Im öffentlichen Diskurs über den Islam gehört es seit jeher zum schlechten guten Ton, sich nicht mit differenzierten Betrachtungen aufzuhalten. In weiten Teilen des öffentlichen und gerade auch medialen Resonanzraums gibt es nicht einmal mehr ansatzweise so etwas wie den Versuch einer Diskussion unter Berücksichtigung verschiedener Perspektiven. Was jahrelang als „Islamkritik“ praktiziert wurde, driftet nun immer mehr in die Kategorie der Abrechnung.

 

Der Anspruch nach einer tieferen Erkenntnis über den Betrachtungsgegenstand oder der Wunsch nach möglichst ausgiebiger Beleuchtung tunlichst aller Facetten einer Fragestellung spielt praktisch keine Rolle mehr. Wobei durchaus fraglich ist, ob es im Hinblick auf den Islam jemals einen solchen Anspruch in der öffentlichen Debatte gab.

 

Fest steht jedenfalls, dass die meisten Akteure in der Debatte über den Islam zu dem Schluss gekommen sein müssen, man habe genug gemessen und gewogen. Jetzt kommt der Befund. Das Verdikt. Die Abrechnung. Der islamkritische Judgement Day. Wobei wir „islamkritisch“ mittlerweile mit „verbandskritisch“ ersetzen müssen.

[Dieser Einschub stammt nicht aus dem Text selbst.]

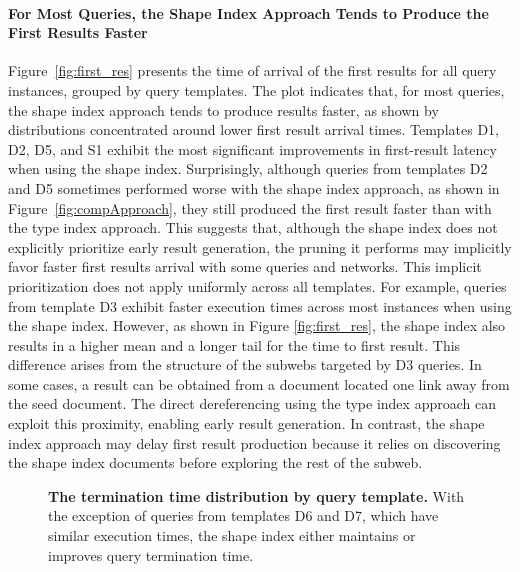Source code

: \paragraph{For Most Queries, the Shape Index Approach Tends to Produce the First Results Faster}
Figure~\ref{fig:first_res} presents the time of arrival of the first results for all query instances, grouped by query templates. 
The plot indicates that, for most queries, the shape index approach tends to produce results faster, as shown by distributions concentrated around lower first result arrival times.
Templates D1, D2, D5, and S1 exhibit the most significant improvements in first-result latency when using the shape index.
Surprisingly, although queries from templates D2 and D5 sometimes performed worse with the shape index approach, as shown in Figure~\ref{fig:compApproach}, they still produced the first result faster than with the type index approach.
This suggests that, although the shape index does not explicitly prioritize early result generation, the pruning it performs may implicitly favor faster first results arrival with some queries and networks. 
This implicit prioritization does not apply uniformly across all templates. 
For example, queries from template D3 exhibit faster execution times across most instances when using the shape index.
However, as shown in Figure \ref{fig:first_res}, the shape index also results in a higher mean and a longer tail for the time to first result.
This difference arises from the structure of the subwebs targeted by D3 queries.
In some cases, a result can be obtained from a document located one link away from the seed document.
The direct dereferencing using the type index approach can exploit this proximity, enabling early result generation.
In contrast, the shape index approach may delay first result production because it relies on discovering the shape index documents before exploring the rest of the subweb.

\begin{figure}
    \centering
    
    \caption{
     \textbf{The termination time distribution by query template.}    
    With the exception of queries from templates D6 and D7, which have similar execution times, the shape index either maintains or improves query termination time.}
    \label{fig:termination_time}
\end{figure}

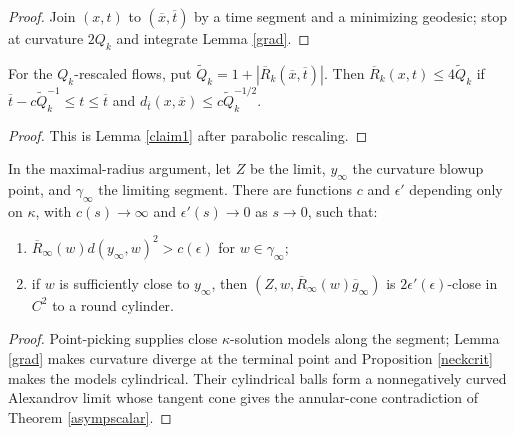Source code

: \begin{proof}
\sketch Join $(x,t)$ to $(\overline x,\overline t)$ by a time segment and a
minimizing geodesic; stop at curvature $2Q_k$ and integrate Lemma
\ref{grad}.
\end{proof}
\begin{lemma}
\label{lem:kl-canonical-neighborhood-theorem-canonical-neighborhoods-lemma-9}

\label{rescaled}
For the $Q_k$-rescaled flows, put
$\widetilde Q_k=1+|\overline R_k(\overline x,\overline t)|$.  Then
$\overline R_k(x,t)\leq4\widetilde Q_k$ if
$\overline t-c\widetilde Q_k^{-1}\leq t\leq\overline t$ and
$d_{\overline t}(x,\overline x)\leq c\widetilde Q_k^{-1/2}$.
\end{lemma}
\begin{proof}
\sketch This is Lemma \ref{claim1} after parabolic rescaling.
\end{proof}
\begin{lemma}
\label{lem:kl-canonical-neighborhood-theorem-existence-canonical-neighborhoods-10}

\label{nearlyround}
In the maximal-radius argument, let $Z$ be the limit, $y_\infty$ the
curvature blowup point, and $\gamma_\infty$ the limiting segment.  There are
functions $c$ and $\epsilon'$ depending only on $\kappa$, with
$c(s)\to\infty$ and $\epsilon'(s)\to0$ as $s\to0$, such that:
\begin{enumerate}
\item $\overline R_\infty(w)d(y_\infty,w)^2>c(\epsilon)$ for
$w\in\gamma_\infty$;
\item if $w$ is sufficiently close to $y_\infty$, then
$(Z,w,\overline R_\infty(w)\overline g_\infty)$ is
$2\epsilon'(\epsilon)$-close in $C^2$ to a round cylinder.
\end{enumerate}
\end{lemma}
\begin{proof}
\sketch Point-picking supplies close $\kappa$-solution models along the
segment; Lemma \ref{grad} makes curvature diverge at the terminal point and
Proposition \ref{neckcrit} makes the models cylindrical.  Their cylindrical
balls form a nonnegatively curved Alexandrov limit whose tangent cone gives
the annular-cone contradiction of Theorem \ref{asympscalar}.
\end{proof}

Dieser Rundumschlag muss zerschmettern, was an etablierten Verbänden existiert. Denn längst sind die selbstermächtigten muslimischen Avantgardisten darin übereingekommen, dass das Problem nicht mehr „der Islam“ ist – einige Fossilien der islamkritischen Frühgeschichte sind noch auf diesem Holzweg.

Die gegenwärtig nach vorne drängenden Akteure haben aber schon erkannt, dass es eine erfolgversprechendere Attitüde gibt, als allen Muslimen eine dogmatische Prägung durch den Islam zu attestieren und gleichzeitig den Islam kategorisch als das Übel zu brandmarken.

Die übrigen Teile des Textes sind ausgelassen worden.